- Opening Delimiter -
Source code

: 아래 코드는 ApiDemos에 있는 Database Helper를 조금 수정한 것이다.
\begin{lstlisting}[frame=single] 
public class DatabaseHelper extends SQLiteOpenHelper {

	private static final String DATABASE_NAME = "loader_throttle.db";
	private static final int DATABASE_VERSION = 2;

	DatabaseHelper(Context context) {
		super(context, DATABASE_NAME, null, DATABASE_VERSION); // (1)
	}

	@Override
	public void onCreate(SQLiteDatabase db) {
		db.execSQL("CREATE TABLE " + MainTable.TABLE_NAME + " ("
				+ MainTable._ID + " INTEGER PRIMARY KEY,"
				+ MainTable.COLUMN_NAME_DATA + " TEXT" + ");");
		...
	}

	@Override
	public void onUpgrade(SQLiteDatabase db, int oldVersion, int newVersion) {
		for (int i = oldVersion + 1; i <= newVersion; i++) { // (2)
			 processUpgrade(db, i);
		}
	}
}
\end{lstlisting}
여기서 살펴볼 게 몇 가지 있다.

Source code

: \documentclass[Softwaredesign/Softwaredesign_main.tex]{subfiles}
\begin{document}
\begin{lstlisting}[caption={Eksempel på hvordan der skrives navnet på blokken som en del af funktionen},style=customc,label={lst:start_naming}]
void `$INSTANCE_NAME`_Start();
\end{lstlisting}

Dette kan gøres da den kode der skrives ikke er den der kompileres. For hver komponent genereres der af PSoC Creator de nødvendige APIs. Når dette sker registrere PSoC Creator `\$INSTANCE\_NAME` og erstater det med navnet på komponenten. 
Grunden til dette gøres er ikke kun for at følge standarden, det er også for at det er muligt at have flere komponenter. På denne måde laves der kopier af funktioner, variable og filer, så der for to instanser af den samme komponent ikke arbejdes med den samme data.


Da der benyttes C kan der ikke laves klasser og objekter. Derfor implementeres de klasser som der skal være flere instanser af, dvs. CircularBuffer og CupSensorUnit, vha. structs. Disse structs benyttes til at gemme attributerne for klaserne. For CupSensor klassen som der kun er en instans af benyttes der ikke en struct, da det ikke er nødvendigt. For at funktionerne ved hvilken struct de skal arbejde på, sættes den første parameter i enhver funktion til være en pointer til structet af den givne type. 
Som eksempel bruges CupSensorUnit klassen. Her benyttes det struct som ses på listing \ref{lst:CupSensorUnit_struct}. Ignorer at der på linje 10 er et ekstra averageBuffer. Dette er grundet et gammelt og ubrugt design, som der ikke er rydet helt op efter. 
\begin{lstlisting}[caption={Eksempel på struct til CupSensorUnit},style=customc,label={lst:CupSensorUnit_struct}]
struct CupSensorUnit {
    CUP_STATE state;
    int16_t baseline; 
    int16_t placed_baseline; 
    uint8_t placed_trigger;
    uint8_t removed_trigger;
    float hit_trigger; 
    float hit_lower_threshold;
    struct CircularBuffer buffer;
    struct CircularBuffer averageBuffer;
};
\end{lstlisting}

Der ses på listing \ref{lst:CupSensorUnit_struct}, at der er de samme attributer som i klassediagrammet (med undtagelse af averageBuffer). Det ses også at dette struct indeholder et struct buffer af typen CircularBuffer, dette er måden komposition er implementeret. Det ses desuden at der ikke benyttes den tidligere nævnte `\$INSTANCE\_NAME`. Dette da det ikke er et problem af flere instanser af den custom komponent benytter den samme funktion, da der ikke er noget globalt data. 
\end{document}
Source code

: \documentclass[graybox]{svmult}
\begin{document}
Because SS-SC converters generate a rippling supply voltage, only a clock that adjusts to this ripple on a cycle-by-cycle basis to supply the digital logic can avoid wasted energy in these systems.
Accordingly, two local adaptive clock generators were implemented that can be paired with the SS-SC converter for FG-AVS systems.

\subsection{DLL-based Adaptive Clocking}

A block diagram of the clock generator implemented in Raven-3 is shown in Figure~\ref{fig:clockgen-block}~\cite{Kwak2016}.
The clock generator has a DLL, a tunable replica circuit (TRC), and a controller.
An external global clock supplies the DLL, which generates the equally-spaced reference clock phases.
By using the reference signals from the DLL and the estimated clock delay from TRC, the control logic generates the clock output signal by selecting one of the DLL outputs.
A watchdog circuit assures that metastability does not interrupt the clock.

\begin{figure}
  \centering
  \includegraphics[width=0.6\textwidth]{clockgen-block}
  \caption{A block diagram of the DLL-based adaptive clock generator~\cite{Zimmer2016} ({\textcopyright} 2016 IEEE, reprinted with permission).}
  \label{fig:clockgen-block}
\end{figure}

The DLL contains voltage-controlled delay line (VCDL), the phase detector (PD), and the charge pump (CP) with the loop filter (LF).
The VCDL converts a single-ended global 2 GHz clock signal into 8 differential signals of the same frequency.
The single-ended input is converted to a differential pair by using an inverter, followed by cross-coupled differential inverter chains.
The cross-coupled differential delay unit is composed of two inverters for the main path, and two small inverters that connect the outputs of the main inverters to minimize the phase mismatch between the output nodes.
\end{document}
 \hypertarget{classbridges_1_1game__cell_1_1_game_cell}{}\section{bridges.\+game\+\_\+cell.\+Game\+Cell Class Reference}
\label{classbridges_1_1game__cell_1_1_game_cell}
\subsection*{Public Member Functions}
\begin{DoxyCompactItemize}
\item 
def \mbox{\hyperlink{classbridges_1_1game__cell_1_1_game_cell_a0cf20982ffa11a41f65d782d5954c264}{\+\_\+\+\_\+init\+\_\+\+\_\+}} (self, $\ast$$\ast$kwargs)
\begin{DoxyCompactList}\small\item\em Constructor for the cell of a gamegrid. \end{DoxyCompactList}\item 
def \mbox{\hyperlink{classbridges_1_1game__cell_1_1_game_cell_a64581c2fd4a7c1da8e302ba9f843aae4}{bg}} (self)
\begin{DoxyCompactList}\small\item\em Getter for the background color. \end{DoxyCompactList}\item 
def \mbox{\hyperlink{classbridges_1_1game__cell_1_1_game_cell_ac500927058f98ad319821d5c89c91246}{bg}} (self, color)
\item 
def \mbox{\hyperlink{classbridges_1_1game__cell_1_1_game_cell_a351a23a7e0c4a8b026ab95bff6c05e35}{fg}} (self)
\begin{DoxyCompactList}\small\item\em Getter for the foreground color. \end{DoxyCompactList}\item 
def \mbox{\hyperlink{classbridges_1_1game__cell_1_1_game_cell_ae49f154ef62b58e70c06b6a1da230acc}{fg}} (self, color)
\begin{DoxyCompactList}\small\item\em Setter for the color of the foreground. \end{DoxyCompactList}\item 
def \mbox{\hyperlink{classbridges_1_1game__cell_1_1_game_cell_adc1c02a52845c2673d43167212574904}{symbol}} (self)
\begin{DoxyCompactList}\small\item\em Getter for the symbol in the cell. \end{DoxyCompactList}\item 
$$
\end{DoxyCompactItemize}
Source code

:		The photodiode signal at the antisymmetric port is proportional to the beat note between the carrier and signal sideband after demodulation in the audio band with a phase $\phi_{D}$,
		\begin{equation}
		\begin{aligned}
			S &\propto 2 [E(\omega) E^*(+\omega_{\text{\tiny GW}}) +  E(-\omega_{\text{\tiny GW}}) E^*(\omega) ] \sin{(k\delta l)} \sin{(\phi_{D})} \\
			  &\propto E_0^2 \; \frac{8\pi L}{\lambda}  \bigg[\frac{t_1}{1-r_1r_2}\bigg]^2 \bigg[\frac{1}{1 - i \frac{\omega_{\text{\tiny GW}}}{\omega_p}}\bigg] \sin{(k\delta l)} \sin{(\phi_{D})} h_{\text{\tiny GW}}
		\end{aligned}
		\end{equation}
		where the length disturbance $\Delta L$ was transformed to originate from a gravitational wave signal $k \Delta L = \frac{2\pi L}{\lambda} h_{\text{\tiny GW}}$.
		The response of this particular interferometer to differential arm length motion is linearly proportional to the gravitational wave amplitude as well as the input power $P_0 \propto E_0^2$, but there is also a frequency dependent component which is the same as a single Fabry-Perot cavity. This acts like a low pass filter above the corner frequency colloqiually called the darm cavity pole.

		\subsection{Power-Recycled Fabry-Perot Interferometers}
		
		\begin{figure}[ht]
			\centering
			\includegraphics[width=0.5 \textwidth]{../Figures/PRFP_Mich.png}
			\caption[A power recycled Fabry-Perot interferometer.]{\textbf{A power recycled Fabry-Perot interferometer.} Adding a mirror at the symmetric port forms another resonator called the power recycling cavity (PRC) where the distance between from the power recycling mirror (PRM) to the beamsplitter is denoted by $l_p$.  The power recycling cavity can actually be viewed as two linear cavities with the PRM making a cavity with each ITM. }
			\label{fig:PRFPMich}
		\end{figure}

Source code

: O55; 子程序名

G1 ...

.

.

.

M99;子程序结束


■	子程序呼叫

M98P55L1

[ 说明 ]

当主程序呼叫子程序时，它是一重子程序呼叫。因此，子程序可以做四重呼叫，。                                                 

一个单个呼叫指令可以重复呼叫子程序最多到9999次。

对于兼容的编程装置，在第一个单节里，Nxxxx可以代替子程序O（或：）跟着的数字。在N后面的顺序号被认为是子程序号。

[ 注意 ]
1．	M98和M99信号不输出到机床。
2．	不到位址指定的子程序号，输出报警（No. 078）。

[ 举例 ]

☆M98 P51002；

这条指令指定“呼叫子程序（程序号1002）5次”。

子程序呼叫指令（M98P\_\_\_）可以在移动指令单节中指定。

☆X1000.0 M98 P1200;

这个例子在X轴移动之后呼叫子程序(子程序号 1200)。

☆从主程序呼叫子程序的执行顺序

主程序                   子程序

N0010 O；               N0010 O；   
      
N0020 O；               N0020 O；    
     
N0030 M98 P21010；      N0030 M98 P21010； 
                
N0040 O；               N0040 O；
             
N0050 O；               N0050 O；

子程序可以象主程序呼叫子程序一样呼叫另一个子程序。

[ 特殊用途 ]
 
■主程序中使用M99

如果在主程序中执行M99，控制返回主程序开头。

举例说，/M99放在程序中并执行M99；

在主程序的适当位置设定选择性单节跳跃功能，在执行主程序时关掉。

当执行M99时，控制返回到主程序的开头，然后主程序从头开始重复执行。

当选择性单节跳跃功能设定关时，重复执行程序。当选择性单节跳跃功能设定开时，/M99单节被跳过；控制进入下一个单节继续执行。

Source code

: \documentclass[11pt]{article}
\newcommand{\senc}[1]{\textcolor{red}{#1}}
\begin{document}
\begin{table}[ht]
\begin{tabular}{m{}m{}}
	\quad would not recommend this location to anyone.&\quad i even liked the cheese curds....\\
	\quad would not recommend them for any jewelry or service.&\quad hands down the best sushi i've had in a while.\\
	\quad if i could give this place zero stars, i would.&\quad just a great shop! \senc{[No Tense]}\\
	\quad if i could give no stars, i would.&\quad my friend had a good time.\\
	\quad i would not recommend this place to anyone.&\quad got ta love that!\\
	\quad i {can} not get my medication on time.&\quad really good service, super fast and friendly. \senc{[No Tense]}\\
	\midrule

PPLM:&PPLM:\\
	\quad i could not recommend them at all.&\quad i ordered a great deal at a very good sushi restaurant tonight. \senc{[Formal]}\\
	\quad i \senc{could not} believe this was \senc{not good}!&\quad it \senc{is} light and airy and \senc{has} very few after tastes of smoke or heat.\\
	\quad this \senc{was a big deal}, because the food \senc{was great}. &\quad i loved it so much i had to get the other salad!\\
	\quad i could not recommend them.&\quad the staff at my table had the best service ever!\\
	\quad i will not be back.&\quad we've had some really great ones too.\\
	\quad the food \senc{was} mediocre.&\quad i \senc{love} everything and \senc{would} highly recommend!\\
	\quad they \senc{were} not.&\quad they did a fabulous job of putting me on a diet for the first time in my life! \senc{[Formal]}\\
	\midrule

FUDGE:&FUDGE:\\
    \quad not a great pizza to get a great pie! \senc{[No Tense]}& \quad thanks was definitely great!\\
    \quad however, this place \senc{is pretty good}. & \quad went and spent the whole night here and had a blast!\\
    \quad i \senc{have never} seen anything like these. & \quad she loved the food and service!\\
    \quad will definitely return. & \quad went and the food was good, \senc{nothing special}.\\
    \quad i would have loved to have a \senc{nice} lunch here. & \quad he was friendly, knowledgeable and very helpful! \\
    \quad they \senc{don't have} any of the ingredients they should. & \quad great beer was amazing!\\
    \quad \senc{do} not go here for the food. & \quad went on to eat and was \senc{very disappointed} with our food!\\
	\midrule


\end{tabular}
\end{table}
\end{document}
- Closing Delimiter -
Description of the task » Please tally the lines of the data in which the string "that" appears and write only the total.

Problem solution » 5